Lodewijk begon over de problematiek van de grensgevallen, het schrijnende op de grens van het pardon. Nee Lodewijk, dat was niet het punt, het punt was dat jullie in je onderhandelingen accoord waren gegaan met het gedoe binnen de VVD die het pardon zo klein mogelijk wil houden en gemeenten niet vertrouwt, behalve als het op bezuinigen op de zorg aankomt. Liegen heet dat, afleiden en dat met een treurig gezicht omdat hij uiteraard ook niet blij is met de honderden die op dit (verkeerde dus) criterium zijn afgewezen. Vervolgens legt hij uiteraard ook uit dat Fred Teeven ook een mens is, die niets tegen kinderen heeft. En dat de geschiedenis heeft bewezen dat staatssecretaris van asielzaken een baan is die erg zwaar is, vanwege dat schrijnen van die grensgevallen. En dat zijn Fred en die baan uiteraard, maar dat is wederom niet ter zake. Fred zal menselijk uitvoeren wat wij fout hebben afgesproken. Maar het gaat niet aan om tegenover honderden kinderen die onterecht het land uit worden gezet te komen aandragen met de zieligheid van de beslisser die af en toe best een nacht slecht zal slapen.

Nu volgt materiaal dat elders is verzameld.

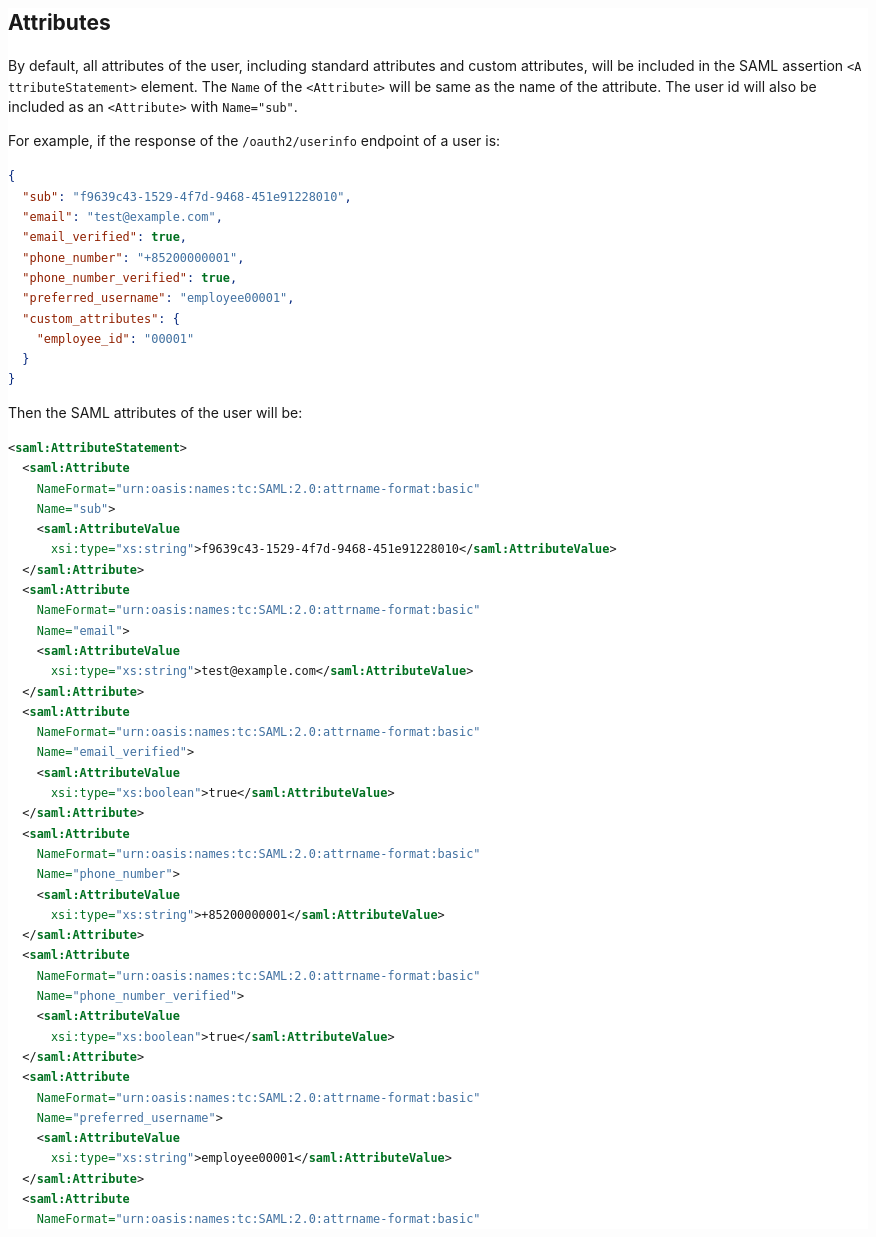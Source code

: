 ## <a id="4"></a> Attributes

By default, all attributes of the user, including standard attributes and custom attributes, will be included in the SAML assertion `<AttributeStatement>` element. The `Name` of the `<Attribute>` will be same as the name of the attribute. The user id will also be included as an `<Attribute>` with `Name="sub"`.

For example, if the response of the `/oauth2/userinfo` endpoint of a user is:

```json
{
  "sub": "f9639c43-1529-4f7d-9468-451e91228010",
  "email": "test@example.com",
  "email_verified": true,
  "phone_number": "+85200000001",
  "phone_number_verified": true,
  "preferred_username": "employee00001",
  "custom_attributes": {
    "employee_id": "00001"
  }
}
```

Then the SAML attributes of the user will be:

```xml
<saml:AttributeStatement>
  <saml:Attribute
    NameFormat="urn:oasis:names:tc:SAML:2.0:attrname-format:basic"
    Name="sub">
    <saml:AttributeValue
      xsi:type="xs:string">f9639c43-1529-4f7d-9468-451e91228010</saml:AttributeValue>
  </saml:Attribute>
  <saml:Attribute
    NameFormat="urn:oasis:names:tc:SAML:2.0:attrname-format:basic"
    Name="email">
    <saml:AttributeValue
      xsi:type="xs:string">test@example.com</saml:AttributeValue>
  </saml:Attribute>
  <saml:Attribute
    NameFormat="urn:oasis:names:tc:SAML:2.0:attrname-format:basic"
    Name="email_verified">
    <saml:AttributeValue
      xsi:type="xs:boolean">true</saml:AttributeValue>
  </saml:Attribute>
  <saml:Attribute
    NameFormat="urn:oasis:names:tc:SAML:2.0:attrname-format:basic"
    Name="phone_number">
    <saml:AttributeValue
      xsi:type="xs:string">+85200000001</saml:AttributeValue>
  </saml:Attribute>
  <saml:Attribute
    NameFormat="urn:oasis:names:tc:SAML:2.0:attrname-format:basic"
    Name="phone_number_verified">
    <saml:AttributeValue
      xsi:type="xs:boolean">true</saml:AttributeValue>
  </saml:Attribute>
  <saml:Attribute
    NameFormat="urn:oasis:names:tc:SAML:2.0:attrname-format:basic"
    Name="preferred_username">
    <saml:AttributeValue
      xsi:type="xs:string">employee00001</saml:AttributeValue>
  </saml:Attribute>
  <saml:Attribute
    NameFormat="urn:oasis:names:tc:SAML:2.0:attrname-format:basic"
```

Ik heb mijn halve leven gevochten tegen dit soort bestuurs-centrisme. De neiging van bestuurders om de wereld te definiëren zoals zij hem zien. Ja natuurlijk, bestuurders worden voortdurend lastig gevallen door mensen die wat van hen willen en ik kan me voorstellen dat dit helpt om zichzelf en dat perspectief van waaruit zij de dingen zien als steeds belangrijker te gaan beschouwen. (De uiteindelijke ondergang, goddank van) Rita Verdonk is misschien wel de beste illustratie van dit mechanisme. Bestuurscentrisme leidt tot het omarmen van beleidstheorieën die bestuurders uitkomen en niet de bestuurde of zelfs haaks staan op de werkelijkheid of de theorie die een week eerder nog relevant was. Bestuurscentrisme leidt tot de neiging concrete mensen en organisaties niet als zelfstandig denkende en autonoom beslissende burgers en partners te zien, maar als bestuurde omgeving, die, onderverdeeld in handzame kategorieën, moet worden beïnvloed, gestimuleerd of geremd of zelfs uitgezet. En dus wordt als het de bestuurder uitkomt de gedecentraliseerde eenheidsstaat (zie de decentralisaties) als oplossing gezien voor de onmacht van het nationale niveau om de verzorgingsstaat opnieuw te definiëren. En als het de bestuurder even anders uitkomt, weten de gemeenten die het dichtst bij de burger staan plotseling te weinig van die burger die uit het buitenland komt. Gaat het in week één bij het strenge asielbeleid om het afremmen van de intocht van kansarmen en in week twee om de aanzuigende symboolwerking waardoor hbo-studerende kinderen wel mogen worden uitgezet. Voor wie zijn veren afschudt, maar voor een plaats in de macht gaat, gaat kennelijk de zee van beleids-theoretische kul-argumenten niet gauw te hoog. En mag de oprechtheid tegenover de burger gespind ten grave. En mogen honderden materieel Nederlandse kinderen worden uitgezet.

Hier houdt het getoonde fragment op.